You can see the raw bytecode for the foo function at the top in Python 3 by
typing
>>> foo.__code__.co_code
b'|\x00|\x00\x14\x00|\x01|\x01\x14\x00\x18\x00S\x00'
In Python 2.7, that would be
>>> foo.func_code.co_code
'|\x00\x00|\x00\x00\x14|\x01\x00|\x01\x00\x14\x18S'
Because the two bytecode sequences are near identical, it doesn't matter which one will be used for the explanation. I've picked Python 2.7 for the remainder of this post, but the GitHub code supports both 2.7 and 3+.
Let's have a look at the disassembly of foo.
>>> import dis
>>> dis.dis(foo)
2 0 LOAD_FAST 0 (a)
3 LOAD_FAST 0 (a)
6 BINARY_MULTIPLY
7 LOAD_FAST 1 (b)
10 LOAD_FAST 1 (b)
13 BINARY_MULTIPLY
14 BINARY_SUBTRACT
15 RETURN_VALUE
The leftmost number 2 is the Python source code line number. The next column
contains the bytecode offsets. We clearly see that the LOAD_FAST instruction
takes three bytes: One for the opcode (which instruction it is) and two for a
16-bit argument. That argument is zero, referring to the first function
argument a.
CPython — like the JVM, CLR, Forth and many others – is implemented as a stack
machine. All the bytecode instructions operate on a stack of
objects. For example, LOAD_FAST will push a reference to the variable a
on the stack, while BINARY_MULTIPLY will pop off two, multiply them together
and put their product on the stack. For our purposes, we will treat the stack
as holding values.
A beautiful property of postfix systems is that operations can be serialized. For example, to compute an infix expression like
2*2 - 3*3
we have to jump back and forth, calculating products before subtracting. But in a postfix system, we need only scan forwards. For example, the above expression can be translated to Reverse Polish Notation (RPN) using the shunting-yard algorithm:
2 2 * 3 3 * -
Moving from left to right, we push 2 on the stack, then another 2. For the *
operation we pop them both off and push their product 4. Push 3 and 3, pop them
off and push their product 9. The stack will now contain 9 on the top and 4 at
the bottom. For the final subtraction, we pop them off, perform the subtraction
and push the result -5 on the stack.
Now, imagine that the expression was actually written in a programming language:
subtract(multiply(2, 2), multiply(3, 3))
The thing is, in postfix form, the evaluation order becomes explicit:
push 2
push 2
call multiply
push 3
push 3
call multiply
call subtract
The multiply and subtract functions find their arguments on the stack. For
subtract, the two arguments consist of the products 2*2 and 3*3.
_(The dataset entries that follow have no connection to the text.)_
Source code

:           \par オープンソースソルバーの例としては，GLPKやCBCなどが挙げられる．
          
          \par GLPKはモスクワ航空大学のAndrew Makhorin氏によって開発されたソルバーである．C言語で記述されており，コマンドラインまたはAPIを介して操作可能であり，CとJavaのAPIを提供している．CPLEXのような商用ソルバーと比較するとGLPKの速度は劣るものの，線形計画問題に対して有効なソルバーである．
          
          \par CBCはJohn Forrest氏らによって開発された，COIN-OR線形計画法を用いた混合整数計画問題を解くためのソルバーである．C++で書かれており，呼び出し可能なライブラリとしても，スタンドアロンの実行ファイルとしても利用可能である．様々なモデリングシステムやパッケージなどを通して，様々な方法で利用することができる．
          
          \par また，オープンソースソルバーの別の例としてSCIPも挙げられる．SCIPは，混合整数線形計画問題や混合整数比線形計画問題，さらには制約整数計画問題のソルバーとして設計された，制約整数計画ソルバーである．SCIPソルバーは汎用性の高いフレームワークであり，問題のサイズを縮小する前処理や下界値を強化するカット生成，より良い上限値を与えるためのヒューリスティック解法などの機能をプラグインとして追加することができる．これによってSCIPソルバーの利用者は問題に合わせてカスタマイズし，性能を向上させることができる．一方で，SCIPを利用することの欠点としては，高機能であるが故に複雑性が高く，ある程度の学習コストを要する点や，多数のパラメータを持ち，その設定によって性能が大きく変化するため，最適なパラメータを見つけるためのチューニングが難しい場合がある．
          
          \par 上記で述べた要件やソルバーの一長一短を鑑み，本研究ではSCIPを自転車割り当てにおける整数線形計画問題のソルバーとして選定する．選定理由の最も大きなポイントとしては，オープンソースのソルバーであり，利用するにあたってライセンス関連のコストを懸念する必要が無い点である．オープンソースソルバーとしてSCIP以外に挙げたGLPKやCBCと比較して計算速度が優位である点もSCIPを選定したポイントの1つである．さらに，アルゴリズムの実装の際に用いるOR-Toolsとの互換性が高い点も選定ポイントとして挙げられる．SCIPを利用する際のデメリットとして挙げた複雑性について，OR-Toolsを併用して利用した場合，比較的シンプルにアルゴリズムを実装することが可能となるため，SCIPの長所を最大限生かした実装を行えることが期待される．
The use of a stack makes it possible to execute instructions linearly, and this is essentially how stack machines operate. With that, you will probably understand most of the CPython opcodes and its interpreter loop.
We will now translate the bytecode instructions to an intermediate representation (IR). That is, in a form suitable for performing things like analysis, translation and optimization. Ours will be blissfully naive. We will forego things like single-static assignment (SSA) and register allocation for the sake of simplicity.
Our IR will consist of pseudo-assembly instructions in a list, with a faint resemblance to three address codes (TAC). For example
ir = [("mov", "rax", 101),
("push", "rax", None)]
Contrary to TAC, we put the operation first, followed by the destination and source
registers. We use None to indicate unused registers and arguments. It would
be a very good idea to use unique, abstract registers names like reg1, reg2
and so on, because it facilitates register
allocation. Out of scope.
We will reserve registers RAX and RBX for menial work like arithmetic, pushing and popping. RAX must also hold the return value, because that's the convention. The CPU already has a stack, so we'll use that as our data stack mechanism.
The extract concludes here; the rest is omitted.